We've seen how to *keep* or even rearrange a subset of columns or indices, e.g. with `df[cols_to_keep]` or `df.loc[rows_to_keep]`.  We can also specify what index values to remove.

In [None]:
#Recall current value of df
df.head()

In [None]:
#Remove given entries with df.drop()
#Default is to remove entries from Index (axis=0)
df_new = df.drop(['LB','SW'])
df_new.head()

In [None]:
#Set axis argument to 1 to remove values from columns
df_new = df.drop(['gender','rank'],axis=1)
df_new.head()

Instead of the confusing "axis=1" notation, we can directly specify the list of items to remove from the index or column, which can be more intuitive.  It's always great to make your code more intuitive, especially if someone else will look at your code later, such as another data analyst, or even future you!

In [None]:
df.drop(index=['LB','SW']).head()

In [None]:
df.drop(columns=['gender','rank']).head()

In [None]:
#We can even use this notation to drop both index and column labels
df.drop(index=['LB','SW'],columns=['gender','rank']).head()

One tricky part of the drop() method is that if we feed in a value that is not in the index, it will throw an error.

In [None]:
#This will throw an error, since 'Pass' is not in the columns
#df.drop(['gender','rank','Pass'],axis=1).head()

Another tool we can use, which helps get around this issue, is to use the difference() method of pandas Index objects.

In [None]:
#This will only keep columns that are not in the list ['gender','rank','Pass']
cols_to_keep = df.columns.difference(['gender','rank','Pass'])
#This will run just fine even though 'Pass' is not in the columns
df[cols_to_keep].head()

Yet another method we can use to remove and narrow down data (there's always about 10 ways to do any task in python/pandas) is with the reindex() method, where we can specify the new set of indices or columns to keep.

In [None]:
#Use reindex() to specify which index or column values to keep, and the order
df.reindex(columns=['age','MI2','SU','PU']).head()
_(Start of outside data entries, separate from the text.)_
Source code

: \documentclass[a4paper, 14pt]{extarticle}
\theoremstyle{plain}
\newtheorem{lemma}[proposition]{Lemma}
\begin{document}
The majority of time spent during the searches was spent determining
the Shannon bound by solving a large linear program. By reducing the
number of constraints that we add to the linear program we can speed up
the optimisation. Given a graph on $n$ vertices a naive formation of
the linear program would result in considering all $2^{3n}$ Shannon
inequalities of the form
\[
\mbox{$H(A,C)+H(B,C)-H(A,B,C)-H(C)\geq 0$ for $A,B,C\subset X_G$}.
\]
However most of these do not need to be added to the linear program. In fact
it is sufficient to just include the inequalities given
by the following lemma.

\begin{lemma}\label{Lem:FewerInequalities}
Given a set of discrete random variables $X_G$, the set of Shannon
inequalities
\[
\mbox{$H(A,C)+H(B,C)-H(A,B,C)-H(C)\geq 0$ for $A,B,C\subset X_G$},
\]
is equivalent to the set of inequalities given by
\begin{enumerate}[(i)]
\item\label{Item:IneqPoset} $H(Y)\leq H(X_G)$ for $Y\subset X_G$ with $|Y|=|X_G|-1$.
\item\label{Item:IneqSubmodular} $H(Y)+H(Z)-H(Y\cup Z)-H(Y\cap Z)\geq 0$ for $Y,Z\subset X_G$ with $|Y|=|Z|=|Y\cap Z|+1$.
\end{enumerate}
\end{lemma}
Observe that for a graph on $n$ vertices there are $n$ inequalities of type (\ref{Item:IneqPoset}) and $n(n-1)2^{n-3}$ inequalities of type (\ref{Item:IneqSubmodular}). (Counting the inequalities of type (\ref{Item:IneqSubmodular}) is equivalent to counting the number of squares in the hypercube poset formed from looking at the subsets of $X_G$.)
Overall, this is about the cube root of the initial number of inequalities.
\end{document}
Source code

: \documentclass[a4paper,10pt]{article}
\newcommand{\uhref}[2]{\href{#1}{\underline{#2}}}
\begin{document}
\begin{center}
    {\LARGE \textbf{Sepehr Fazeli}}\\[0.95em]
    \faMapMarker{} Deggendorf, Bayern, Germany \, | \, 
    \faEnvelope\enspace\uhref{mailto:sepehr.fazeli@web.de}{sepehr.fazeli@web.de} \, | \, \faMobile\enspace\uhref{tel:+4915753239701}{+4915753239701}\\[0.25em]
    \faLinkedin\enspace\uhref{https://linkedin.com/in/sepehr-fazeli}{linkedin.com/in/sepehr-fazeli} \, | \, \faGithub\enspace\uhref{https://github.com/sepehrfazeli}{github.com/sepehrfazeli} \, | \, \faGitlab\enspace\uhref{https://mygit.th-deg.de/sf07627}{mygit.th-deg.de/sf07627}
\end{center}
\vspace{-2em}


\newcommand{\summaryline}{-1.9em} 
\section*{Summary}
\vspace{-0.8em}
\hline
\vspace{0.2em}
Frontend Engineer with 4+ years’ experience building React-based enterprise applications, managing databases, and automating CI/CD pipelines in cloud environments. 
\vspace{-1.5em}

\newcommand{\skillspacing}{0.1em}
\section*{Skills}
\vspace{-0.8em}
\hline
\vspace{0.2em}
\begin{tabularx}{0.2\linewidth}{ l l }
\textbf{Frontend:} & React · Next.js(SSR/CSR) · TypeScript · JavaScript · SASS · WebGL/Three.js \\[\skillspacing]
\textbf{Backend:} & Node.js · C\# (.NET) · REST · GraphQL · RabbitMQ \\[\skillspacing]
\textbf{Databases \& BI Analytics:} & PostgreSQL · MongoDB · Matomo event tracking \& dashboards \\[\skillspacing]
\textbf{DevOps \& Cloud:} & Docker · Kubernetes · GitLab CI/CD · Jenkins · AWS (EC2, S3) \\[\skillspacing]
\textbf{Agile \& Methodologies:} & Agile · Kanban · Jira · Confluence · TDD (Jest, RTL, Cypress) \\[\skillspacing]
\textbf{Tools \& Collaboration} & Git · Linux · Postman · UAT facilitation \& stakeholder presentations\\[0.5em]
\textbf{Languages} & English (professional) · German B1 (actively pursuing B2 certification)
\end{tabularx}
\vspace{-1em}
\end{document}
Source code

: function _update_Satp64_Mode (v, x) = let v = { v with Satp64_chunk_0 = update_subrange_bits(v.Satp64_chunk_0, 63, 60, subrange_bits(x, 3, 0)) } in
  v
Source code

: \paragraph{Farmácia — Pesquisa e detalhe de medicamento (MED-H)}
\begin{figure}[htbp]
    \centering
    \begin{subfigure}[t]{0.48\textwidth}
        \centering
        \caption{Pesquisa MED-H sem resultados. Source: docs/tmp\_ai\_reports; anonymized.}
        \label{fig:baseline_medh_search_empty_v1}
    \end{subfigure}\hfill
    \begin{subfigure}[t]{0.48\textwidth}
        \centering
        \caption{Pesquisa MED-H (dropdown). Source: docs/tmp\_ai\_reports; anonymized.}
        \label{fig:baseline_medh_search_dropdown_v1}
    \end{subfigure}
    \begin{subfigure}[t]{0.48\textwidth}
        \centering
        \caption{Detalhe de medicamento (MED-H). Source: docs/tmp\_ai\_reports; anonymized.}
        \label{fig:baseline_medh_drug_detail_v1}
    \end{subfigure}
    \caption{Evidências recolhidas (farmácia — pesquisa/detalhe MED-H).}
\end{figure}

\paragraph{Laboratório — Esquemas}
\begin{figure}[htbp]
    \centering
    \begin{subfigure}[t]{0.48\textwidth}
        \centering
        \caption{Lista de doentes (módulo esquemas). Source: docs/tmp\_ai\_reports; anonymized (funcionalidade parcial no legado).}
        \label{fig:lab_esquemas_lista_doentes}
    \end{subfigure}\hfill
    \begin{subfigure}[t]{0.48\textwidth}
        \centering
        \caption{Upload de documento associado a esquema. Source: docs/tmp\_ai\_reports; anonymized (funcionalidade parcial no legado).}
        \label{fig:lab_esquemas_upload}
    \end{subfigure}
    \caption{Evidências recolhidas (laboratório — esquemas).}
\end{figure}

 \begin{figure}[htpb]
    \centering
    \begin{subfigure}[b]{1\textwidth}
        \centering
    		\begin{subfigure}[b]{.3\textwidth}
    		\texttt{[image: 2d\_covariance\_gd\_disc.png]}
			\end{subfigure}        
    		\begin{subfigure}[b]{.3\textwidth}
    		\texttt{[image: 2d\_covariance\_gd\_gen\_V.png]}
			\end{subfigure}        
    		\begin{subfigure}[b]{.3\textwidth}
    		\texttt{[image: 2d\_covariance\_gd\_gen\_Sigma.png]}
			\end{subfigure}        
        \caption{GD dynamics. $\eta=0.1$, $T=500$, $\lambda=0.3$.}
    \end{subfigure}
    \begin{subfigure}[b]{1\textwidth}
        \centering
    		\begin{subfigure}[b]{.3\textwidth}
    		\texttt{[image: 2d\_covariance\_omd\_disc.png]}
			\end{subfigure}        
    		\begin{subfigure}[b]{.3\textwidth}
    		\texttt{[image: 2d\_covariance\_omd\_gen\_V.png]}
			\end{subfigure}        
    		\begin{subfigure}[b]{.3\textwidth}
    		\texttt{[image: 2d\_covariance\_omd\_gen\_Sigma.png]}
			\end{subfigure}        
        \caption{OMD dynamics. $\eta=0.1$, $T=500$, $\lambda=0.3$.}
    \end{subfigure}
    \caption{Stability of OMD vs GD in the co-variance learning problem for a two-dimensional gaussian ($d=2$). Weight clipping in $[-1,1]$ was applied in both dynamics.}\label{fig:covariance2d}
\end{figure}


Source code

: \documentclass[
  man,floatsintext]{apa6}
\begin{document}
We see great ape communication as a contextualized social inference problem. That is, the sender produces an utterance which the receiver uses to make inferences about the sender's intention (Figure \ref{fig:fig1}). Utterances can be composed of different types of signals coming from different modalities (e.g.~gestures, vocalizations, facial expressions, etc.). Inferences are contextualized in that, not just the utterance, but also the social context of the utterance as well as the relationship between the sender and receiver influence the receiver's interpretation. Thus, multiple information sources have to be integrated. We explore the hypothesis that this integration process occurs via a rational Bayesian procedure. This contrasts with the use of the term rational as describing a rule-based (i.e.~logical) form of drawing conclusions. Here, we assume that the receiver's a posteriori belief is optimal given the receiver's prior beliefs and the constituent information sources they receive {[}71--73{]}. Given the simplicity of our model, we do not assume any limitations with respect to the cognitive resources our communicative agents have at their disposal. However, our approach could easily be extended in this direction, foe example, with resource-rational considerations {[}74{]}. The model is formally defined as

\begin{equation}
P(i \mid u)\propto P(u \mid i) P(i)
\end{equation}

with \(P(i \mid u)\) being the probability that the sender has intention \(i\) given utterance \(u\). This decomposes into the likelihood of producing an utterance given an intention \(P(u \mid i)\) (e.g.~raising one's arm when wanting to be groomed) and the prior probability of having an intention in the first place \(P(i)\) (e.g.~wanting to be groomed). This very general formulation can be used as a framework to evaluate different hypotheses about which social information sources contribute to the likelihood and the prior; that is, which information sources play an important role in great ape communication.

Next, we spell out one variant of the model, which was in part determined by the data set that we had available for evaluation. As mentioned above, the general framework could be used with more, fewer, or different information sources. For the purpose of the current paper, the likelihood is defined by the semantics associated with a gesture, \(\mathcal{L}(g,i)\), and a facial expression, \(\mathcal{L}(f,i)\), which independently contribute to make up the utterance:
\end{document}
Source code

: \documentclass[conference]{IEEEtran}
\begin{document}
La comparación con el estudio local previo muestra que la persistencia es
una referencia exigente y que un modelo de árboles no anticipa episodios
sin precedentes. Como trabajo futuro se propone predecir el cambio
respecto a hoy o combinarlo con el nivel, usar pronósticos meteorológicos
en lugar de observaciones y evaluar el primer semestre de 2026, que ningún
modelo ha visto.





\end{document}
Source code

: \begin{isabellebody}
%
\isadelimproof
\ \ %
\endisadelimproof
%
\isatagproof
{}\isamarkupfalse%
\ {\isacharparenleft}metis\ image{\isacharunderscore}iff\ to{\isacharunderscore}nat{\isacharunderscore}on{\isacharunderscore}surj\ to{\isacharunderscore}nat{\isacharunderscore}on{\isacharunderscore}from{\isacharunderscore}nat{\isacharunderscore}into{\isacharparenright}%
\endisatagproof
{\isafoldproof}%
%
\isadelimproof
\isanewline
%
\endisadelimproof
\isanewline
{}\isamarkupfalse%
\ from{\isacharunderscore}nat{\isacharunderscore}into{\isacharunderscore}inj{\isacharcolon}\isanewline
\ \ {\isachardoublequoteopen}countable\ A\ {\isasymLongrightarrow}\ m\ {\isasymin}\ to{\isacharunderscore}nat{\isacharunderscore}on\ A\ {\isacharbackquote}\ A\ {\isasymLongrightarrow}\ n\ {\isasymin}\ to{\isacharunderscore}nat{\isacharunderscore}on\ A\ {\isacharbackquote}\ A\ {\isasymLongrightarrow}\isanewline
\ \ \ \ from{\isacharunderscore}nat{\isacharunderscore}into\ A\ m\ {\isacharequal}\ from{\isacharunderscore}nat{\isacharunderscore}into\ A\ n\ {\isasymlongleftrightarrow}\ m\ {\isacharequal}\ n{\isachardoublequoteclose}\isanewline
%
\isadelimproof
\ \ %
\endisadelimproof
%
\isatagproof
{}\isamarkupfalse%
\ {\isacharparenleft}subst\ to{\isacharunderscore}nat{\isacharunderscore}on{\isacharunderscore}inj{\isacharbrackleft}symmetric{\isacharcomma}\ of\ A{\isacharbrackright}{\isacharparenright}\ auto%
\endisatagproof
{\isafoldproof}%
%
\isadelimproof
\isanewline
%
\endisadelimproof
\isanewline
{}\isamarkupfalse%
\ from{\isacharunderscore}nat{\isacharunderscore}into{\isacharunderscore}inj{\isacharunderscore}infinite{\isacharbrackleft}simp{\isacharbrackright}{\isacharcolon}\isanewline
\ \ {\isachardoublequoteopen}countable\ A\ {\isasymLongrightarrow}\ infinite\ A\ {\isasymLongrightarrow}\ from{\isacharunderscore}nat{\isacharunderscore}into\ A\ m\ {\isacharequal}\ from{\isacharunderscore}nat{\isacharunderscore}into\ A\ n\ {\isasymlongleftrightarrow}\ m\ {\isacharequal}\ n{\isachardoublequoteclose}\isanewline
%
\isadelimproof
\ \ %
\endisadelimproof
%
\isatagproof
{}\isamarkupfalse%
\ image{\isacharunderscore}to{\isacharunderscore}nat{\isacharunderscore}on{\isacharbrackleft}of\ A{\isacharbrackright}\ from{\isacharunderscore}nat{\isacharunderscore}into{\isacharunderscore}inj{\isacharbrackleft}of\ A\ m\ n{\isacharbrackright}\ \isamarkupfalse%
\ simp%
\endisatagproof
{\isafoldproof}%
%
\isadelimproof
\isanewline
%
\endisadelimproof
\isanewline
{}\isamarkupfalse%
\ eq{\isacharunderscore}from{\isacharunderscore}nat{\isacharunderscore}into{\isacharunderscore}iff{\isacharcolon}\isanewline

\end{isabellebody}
One advantage of reindex is that we can pass in values that are currently not in the index, and it will initialize a new row/column.

In [None]:
#HairColor is not in the current columns, so this will initialize a new column, 
# with all null values for now
df.reindex(columns=['age','MI2','SU','PU','HairColor']).head()

### Multi-Level Indexing

Pandas supports mutli-level indexing.  This is a more advanced topic, so feel free to skim this section.  However, multi-level indexing is a powerful tool that allows you to work with more complex data structures or group by multiple data features at once.


In [None]:
df = pd.read_csv('Data/ptScores.csv')
df.head(2)

In [None]:
#set 3-level index
df_multi = df.set_index(['SoldierInitials','gender','rank'])
df_multi.head()

In [None]:
#each index is 3-tuple
df_multi.head().index

We can access rows by specifying the index values in order.

In [None]:
df_multi.loc['ML']

In [None]:
df_multi.loc['ML','M','O5']

In [None]:
#We can use reset_index() to "unpack" indices back into columns
df_multi.reset_index().head()

In [None]:
#We can also drop (wipe out) the index values with reset_index(drop=True)
df_multi.reset_index(drop=True).head()

### Common Series Methods

Pandas has many built-in Series methods that are useful for summarizing or evaluating the data in that column.

In [None]:
#Recall df
df.head()

In [None]:
#Compute variety of statistics of any numerical column
df.age.min(), df.age.max(), df.age.mean(), df.age.std()

In [None]:
#Perform arithmatic on any series
(10*df.age+3).head()

In [None]:
#Compute Boolean Series wherever value satisfies some condition
(df.age<30).head()

For any string columns, we can access any standard python string methods using `df.col_name.str.method()`.  This will typically return a new series where the string method is applied element-wise to each entry in the original series. 

In [None]:
#Get new Series with length of strings in SoldierInitials column
df.SoldierInitials.str.len().head()

In [None]:
#Get new Boolean Series which is True for any entries that contain an "L"
df.SoldierInitials.str.contains('L').head()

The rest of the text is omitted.